Claimant was awarded workers’ compensation benefits after *1108he suffered a permanent partial disability resulting from a work-related injury in 1995. Claimant also commenced a third-party action related to his injury. In 2003, the third-party action was dismissed on default, pursuant to the defendant’s unopposed motion to dismiss. Thereafter, the self-insured employer suspended claimant’s workers’ compensation benefits, contending that he was barred from future benefits by voluntarily abandoning the third-party action pursuant to Workers’ Compensation Law § 29 (5). A Workers’ Compensation Law Judge (hereinafter WCLJ) agreed, terminating claimant’s workers’ compensation benefits. On review, the Workers’ Compensation Board found the record insufficient to make a determination pursuant to Workers’ Compensation Law § 29 and rescinded the WCLJ’s decision. Following an additional hearing, the WCLJ found that the abandonment of the third-party action was involuntary on the part of claimant, and the payment of benefits was reinstated. On review the Board affirmed, prompting this appeal.

We affirm. Pursuant to Workers’ Compensation Law § 29 (5), the abandonment and dismissal of a third-party action by claimant, without the permission of the employer or its workers’ compensation carrier, is grounds for the cessation of claimant’s workers’ compensation benefits (see Matter of Kleinsak v R.B. Samuels, Inc., 12 AD3d 738, 739 [2004], Iv denied 4 NY3d 705 [2005]; Matter of Maher v State Univ. Coll., 59 AD2d 814, 814 [1977]). In order to relieve the employer from future liability, however, claimant’s abandonment of the third-party action must be voluntary (see Matter of Kleinsak v R.B. Samuels, Inc., 12 AD3d at 739; Matter of Donnelly v United Bus Corp., 97 AD2d 587, 587 [1983]); “[t]he question of voluntariness is a factual one for the Board, and the Board’s findings will be upheld if substantial evidence supports them” (Matter of Kleinsak v R.B. Samuels, Inc., 12 AD3d at 740; see Matter of Maher v State Univ. Coll., 59 AD2d at 814).

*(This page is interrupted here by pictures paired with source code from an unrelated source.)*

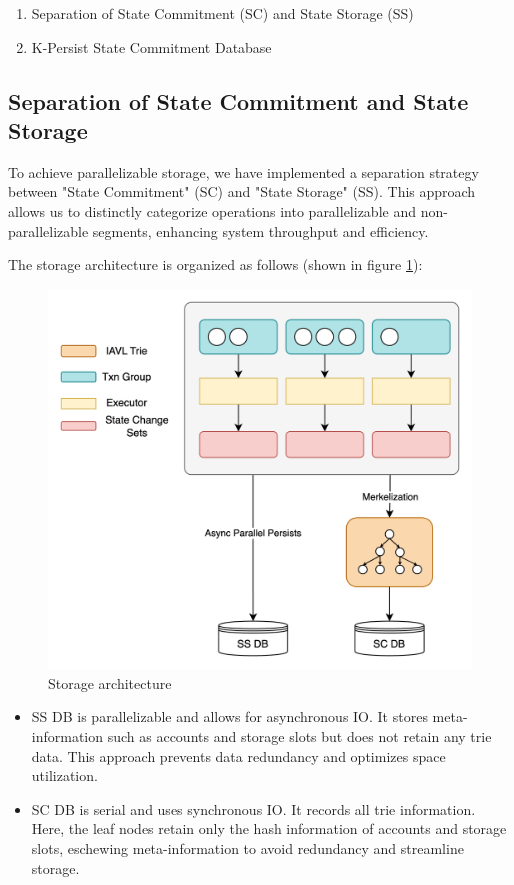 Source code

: \begin{enumerate}
    \item Separation of State Commitment (SC) and State Storage (SS)
    \item K-Persist State Commitment Database
\end{enumerate}

\subsection{Separation of State Commitment and State Storage}

To achieve parallelizable storage, we have implemented a separation strategy between "State Commitment" (SC) and "State Storage" (SS). This approach allows us to distinctly categorize operations into parallelizable and non-parallelizable segments, enhancing system throughput and efficiency.

The storage architecture is organized as follows (shown in figure \ref{fig:sc_ss_separation}):

\begin{figure}[htp]
    \centering
    \includegraphics[width=\columnwidth]{sections/images/sc-ss-separation.png}
    \caption{Storage architecture}
    \label{fig:sc_ss_separation}
\end{figure}

\begin{itemize}
    \item SS DB is parallelizable and allows for asynchronous IO. It stores meta-information such as accounts and storage slots but does not retain any trie data. This approach prevents data redundancy and optimizes space utilization.
    \item SC DB is serial and uses synchronous IO. It records all trie information. Here, the leaf nodes retain only the hash information of accounts and storage slots, eschewing meta-information to avoid redundancy and streamline storage.
\end{itemize}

Here, claimant testified that prior to the dismissal of the action, he was never made aware by his third-party counsel of the defendant’s two motions to dismiss and that his intention was that the action go forward. The employer solely relies on evidence, in the form of an unsworn letter from claimant’s third-party counsel to claimant’s workers’ compensation counsel, which states that counsel did inform claimant in writing that the first, unsuccessful motion to dismiss the action had been filed by the defendant, and claimant never advised his counsel that he wished to pursue the claim. According the Board its proper discretion in weighing conflicting evidence and evaluat*1109ing witness credibility (see Matter of Parrinello v New York City Tr. Auth., 47 AD3d 980, 981 [2008]), we find that substantial evidence supports its finding that inaction by claimant’s third-party counsel did not constitute a voluntary abandonment of the action by claimant pursuant to Workers’ Compensation Law § 29 (5) (see Matter of Donnelly v United Bus Corp., 97 AD2d at 587; Matter of Maher v State Univ. Coll., 59 AD2d at 814; but see Matter of Squires v Fare Operating Corp., 35 AD2d 651, 651 [1970]), and it will not be disturbed.

We have considered the remaining arguments and find them unpersuasive.

Peters, J.P., Rose, Lahtinen and Kavanagh, JJ., concur. Ordered that the decision is affirmed, without costs.